[Dataset entries]
↓↓↓

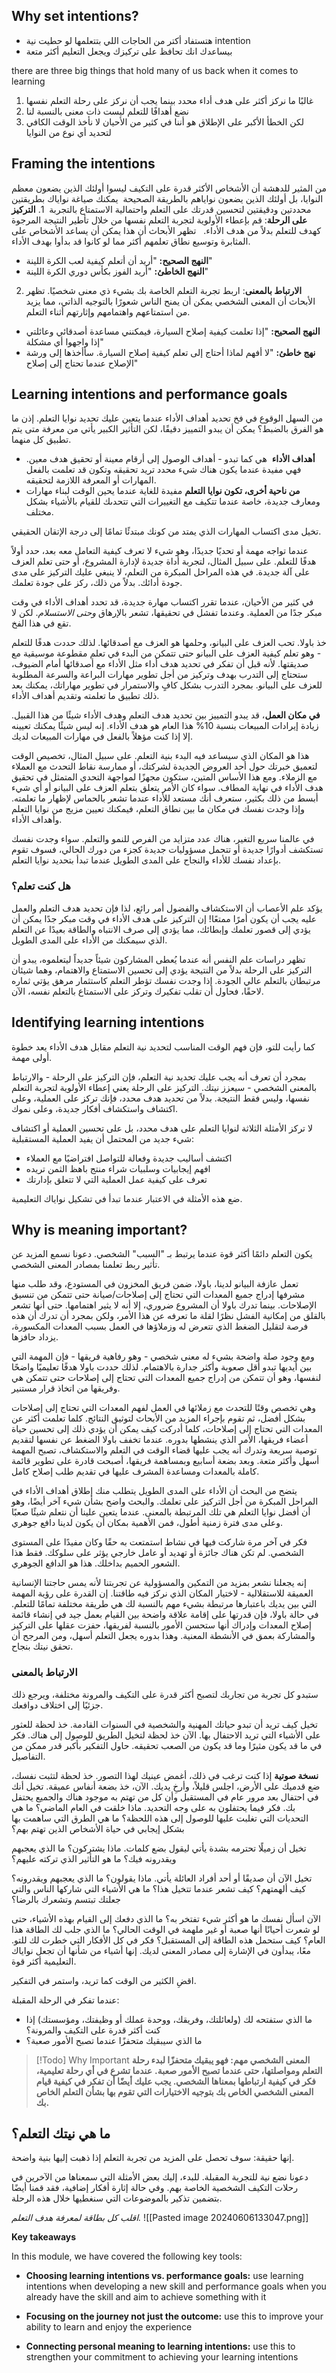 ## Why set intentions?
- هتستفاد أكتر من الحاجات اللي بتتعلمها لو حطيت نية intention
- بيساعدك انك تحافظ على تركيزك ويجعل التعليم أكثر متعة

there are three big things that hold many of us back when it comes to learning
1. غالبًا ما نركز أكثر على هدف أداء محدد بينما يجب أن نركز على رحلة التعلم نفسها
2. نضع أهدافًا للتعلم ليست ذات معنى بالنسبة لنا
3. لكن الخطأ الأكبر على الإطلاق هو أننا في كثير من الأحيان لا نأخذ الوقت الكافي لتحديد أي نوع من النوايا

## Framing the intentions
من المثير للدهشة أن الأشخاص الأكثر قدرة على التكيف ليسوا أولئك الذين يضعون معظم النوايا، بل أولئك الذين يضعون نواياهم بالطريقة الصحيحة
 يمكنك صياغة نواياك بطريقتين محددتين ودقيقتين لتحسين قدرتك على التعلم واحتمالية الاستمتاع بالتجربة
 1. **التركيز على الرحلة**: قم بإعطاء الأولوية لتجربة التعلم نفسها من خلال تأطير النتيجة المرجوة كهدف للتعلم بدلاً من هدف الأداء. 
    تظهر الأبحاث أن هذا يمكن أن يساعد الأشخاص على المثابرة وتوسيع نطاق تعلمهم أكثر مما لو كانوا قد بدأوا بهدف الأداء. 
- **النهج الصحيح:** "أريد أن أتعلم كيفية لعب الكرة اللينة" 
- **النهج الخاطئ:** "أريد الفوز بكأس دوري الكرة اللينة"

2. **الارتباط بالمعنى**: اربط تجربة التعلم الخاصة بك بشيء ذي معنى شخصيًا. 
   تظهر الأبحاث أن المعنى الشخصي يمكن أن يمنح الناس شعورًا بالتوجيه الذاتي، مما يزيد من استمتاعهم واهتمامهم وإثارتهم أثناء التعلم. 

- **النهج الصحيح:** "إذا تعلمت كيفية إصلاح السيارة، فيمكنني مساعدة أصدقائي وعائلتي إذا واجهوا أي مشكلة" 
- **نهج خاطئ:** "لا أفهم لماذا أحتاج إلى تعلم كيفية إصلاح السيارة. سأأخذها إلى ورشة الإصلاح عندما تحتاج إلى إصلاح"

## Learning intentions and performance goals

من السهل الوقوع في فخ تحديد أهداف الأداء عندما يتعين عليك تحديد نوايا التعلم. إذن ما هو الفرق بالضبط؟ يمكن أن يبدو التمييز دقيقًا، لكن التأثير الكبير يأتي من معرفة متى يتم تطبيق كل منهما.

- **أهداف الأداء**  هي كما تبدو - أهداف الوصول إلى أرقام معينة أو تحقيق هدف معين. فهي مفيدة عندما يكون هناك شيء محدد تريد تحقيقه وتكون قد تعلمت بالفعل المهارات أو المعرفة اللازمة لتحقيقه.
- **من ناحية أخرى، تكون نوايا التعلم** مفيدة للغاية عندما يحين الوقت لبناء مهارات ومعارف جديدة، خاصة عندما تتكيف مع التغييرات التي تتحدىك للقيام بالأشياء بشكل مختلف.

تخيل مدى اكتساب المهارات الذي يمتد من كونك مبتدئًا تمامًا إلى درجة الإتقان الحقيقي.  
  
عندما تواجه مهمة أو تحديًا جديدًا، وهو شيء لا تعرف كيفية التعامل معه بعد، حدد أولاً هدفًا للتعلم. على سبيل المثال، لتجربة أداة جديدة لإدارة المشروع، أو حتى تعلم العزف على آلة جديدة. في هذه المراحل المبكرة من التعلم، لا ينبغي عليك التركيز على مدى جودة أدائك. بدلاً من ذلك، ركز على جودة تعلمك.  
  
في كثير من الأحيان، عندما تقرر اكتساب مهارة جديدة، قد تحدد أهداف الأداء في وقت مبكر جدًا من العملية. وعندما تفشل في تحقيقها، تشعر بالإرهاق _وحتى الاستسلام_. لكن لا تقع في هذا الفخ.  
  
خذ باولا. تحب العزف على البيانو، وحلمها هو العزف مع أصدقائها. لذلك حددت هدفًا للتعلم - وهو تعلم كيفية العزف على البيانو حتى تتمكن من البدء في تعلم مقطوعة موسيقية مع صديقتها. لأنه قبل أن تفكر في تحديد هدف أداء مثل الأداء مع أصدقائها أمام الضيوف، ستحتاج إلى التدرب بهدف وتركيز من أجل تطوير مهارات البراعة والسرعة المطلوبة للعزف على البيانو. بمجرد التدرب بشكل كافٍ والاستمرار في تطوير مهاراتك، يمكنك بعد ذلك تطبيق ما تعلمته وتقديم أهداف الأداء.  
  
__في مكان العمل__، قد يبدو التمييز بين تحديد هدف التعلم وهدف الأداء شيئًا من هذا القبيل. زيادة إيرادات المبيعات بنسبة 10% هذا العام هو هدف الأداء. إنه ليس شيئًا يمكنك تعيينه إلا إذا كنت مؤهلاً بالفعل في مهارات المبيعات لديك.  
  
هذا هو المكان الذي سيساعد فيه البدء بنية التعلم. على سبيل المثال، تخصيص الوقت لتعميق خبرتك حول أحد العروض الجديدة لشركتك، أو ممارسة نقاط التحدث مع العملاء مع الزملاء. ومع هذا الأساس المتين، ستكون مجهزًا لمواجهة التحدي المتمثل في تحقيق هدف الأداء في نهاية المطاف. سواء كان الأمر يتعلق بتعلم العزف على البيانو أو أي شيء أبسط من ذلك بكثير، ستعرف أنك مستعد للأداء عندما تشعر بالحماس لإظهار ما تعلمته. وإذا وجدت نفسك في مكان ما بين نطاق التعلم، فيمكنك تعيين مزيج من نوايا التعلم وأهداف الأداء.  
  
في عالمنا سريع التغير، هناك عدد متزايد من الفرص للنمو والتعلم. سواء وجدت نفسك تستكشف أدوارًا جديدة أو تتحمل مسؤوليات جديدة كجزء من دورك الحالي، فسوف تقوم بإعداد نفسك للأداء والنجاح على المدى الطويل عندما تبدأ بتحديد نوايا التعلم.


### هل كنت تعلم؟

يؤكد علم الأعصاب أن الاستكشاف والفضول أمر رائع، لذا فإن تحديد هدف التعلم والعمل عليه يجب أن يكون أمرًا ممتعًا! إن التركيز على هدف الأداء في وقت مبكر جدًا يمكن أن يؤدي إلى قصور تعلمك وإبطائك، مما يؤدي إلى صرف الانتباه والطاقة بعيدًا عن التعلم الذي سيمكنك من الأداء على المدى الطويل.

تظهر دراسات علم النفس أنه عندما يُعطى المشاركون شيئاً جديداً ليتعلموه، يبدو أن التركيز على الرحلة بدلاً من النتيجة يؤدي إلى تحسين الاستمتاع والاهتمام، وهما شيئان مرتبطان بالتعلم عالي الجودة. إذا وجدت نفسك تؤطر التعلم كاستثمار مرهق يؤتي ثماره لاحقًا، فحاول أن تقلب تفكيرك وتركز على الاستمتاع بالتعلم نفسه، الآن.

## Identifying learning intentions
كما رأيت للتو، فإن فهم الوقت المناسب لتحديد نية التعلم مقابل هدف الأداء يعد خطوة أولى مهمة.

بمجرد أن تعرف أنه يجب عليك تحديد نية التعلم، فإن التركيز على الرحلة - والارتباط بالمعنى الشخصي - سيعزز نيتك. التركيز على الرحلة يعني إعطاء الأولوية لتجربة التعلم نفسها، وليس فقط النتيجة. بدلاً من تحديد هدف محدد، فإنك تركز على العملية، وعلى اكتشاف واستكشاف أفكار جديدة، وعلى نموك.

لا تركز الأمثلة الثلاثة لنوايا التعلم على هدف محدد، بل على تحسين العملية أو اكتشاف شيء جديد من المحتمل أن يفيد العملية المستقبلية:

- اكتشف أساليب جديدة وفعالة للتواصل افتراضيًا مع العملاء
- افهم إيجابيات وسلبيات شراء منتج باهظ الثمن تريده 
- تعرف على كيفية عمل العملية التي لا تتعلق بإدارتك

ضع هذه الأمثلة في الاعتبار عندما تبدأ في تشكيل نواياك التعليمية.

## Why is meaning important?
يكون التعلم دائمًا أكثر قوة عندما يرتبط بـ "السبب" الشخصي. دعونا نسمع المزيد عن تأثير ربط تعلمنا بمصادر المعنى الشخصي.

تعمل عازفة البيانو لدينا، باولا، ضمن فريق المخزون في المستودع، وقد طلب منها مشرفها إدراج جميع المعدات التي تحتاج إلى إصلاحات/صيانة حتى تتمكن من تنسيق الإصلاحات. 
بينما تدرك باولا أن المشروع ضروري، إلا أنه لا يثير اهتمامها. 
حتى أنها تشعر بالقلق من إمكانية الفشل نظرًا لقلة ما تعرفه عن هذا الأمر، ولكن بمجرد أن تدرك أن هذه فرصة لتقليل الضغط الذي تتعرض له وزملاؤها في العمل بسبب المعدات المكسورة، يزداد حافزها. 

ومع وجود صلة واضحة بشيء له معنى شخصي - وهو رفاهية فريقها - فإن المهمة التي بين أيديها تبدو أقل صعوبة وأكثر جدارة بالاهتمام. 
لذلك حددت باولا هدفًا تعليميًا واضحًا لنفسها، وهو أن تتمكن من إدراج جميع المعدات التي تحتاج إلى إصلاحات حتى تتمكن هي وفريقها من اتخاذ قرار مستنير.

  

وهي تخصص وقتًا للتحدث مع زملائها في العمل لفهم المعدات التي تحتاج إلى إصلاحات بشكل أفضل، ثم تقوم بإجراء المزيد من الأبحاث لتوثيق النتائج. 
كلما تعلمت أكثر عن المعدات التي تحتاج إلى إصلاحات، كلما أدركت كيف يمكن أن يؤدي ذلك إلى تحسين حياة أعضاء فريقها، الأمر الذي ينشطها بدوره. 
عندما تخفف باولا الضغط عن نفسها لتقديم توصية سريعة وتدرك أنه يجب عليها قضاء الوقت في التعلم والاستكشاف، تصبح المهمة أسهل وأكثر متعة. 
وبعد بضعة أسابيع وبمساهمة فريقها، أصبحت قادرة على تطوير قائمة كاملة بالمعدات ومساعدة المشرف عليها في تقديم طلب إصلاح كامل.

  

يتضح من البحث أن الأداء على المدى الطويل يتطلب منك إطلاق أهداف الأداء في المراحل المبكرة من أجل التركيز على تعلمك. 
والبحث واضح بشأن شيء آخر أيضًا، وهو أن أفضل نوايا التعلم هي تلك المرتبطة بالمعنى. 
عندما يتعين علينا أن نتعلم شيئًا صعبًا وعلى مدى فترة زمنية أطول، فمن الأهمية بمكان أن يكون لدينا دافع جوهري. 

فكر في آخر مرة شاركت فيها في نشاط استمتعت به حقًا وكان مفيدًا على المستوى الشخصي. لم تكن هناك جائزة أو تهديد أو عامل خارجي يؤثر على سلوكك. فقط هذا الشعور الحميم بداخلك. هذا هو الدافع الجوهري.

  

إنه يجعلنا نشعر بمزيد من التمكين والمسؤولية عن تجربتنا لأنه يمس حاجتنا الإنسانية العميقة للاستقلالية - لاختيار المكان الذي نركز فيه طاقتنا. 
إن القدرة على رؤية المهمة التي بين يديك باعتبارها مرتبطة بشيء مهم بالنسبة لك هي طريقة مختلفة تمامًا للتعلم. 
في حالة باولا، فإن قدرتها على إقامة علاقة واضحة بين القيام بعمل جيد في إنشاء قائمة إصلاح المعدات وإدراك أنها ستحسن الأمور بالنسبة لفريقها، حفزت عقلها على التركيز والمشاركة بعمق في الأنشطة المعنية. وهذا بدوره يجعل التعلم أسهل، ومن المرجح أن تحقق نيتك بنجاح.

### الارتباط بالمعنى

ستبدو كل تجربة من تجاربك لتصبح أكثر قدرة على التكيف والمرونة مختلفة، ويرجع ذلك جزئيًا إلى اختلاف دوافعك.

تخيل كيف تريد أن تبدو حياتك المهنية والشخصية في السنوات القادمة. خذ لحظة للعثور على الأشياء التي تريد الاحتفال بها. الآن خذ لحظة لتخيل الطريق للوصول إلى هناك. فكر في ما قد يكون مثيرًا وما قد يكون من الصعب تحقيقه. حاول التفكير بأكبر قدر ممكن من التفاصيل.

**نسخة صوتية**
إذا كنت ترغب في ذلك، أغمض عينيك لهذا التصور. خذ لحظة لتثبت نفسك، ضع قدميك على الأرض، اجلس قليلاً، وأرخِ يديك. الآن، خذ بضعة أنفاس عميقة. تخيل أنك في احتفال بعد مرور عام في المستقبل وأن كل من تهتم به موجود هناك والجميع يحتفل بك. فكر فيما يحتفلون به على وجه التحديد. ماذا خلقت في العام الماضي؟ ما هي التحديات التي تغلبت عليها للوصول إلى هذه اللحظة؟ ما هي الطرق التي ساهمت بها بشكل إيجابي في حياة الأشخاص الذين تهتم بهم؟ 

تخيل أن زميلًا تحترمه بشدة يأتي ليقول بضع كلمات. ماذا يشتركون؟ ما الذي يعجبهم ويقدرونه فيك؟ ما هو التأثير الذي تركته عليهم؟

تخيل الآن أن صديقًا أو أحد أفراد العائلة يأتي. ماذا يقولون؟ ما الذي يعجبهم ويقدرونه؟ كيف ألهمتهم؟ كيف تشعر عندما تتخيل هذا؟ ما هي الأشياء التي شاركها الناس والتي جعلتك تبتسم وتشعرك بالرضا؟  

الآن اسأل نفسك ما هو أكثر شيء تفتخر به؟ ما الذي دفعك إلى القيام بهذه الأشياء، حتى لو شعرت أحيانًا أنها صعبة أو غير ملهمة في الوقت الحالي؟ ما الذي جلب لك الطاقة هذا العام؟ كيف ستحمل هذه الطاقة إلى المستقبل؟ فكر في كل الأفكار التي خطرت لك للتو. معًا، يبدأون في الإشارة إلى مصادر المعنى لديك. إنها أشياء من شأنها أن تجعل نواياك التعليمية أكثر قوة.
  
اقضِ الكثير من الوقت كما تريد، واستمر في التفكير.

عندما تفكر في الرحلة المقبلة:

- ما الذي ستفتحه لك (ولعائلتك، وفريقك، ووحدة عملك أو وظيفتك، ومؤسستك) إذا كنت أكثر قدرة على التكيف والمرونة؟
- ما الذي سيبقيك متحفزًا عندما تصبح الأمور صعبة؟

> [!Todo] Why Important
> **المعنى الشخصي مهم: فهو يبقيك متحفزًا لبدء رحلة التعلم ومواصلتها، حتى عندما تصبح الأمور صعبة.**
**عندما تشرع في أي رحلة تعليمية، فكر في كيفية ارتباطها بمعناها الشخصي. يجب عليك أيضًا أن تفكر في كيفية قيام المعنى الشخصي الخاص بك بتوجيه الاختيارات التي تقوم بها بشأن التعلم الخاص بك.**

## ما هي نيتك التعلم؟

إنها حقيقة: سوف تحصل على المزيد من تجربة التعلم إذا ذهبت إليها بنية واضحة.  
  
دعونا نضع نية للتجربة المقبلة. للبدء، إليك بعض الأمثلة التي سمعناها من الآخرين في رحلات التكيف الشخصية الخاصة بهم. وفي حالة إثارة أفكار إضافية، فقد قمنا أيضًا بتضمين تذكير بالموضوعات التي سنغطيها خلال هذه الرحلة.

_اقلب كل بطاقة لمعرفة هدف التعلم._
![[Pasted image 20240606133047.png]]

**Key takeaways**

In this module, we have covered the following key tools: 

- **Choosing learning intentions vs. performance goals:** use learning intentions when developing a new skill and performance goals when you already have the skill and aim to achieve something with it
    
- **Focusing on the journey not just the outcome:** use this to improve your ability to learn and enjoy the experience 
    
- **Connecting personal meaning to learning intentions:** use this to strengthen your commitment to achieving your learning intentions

↑↑↑

→ WHAT NEEDS TO BE DONE:
All lines above from the line with "لا تركز الأمثلة" through the line with "ومع وجود صلة", both included, are to be set down exactly, with nothing else.

→ TASK RESPONSE:
لا تركز الأمثلة الثلاثة لنوايا التعلم على هدف محدد، بل على تحسين العملية أو اكتشاف شيء جديد من المحتمل أن يفيد العملية المستقبلية:

- اكتشف أساليب جديدة وفعالة للتواصل افتراضيًا مع العملاء
- افهم إيجابيات وسلبيات شراء منتج باهظ الثمن تريده 
- تعرف على كيفية عمل العملية التي لا تتعلق بإدارتك

ضع هذه الأمثلة في الاعتبار عندما تبدأ في تشكيل نواياك التعليمية.

## Why is meaning important?
يكون التعلم دائمًا أكثر قوة عندما يرتبط بـ "السبب" الشخصي. دعونا نسمع المزيد عن تأثير ربط تعلمنا بمصادر المعنى الشخصي.

تعمل عازفة البيانو لدينا، باولا، ضمن فريق المخزون في المستودع، وقد طلب منها مشرفها إدراج جميع المعدات التي تحتاج إلى إصلاحات/صيانة حتى تتمكن من تنسيق الإصلاحات. 
بينما تدرك باولا أن المشروع ضروري، إلا أنه لا يثير اهتمامها. 
حتى أنها تشعر بالقلق من إمكانية الفشل نظرًا لقلة ما تعرفه عن هذا الأمر، ولكن بمجرد أن تدرك أن هذه فرصة لتقليل الضغط الذي تتعرض له وزملاؤها في العمل بسبب المعدات المكسورة، يزداد حافزها. 

ومع وجود صلة واضحة بشيء له معنى شخصي - وهو رفاهية فريقها - فإن المهمة التي بين أيديها تبدو أقل صعوبة وأكثر جدارة بالاهتمام. 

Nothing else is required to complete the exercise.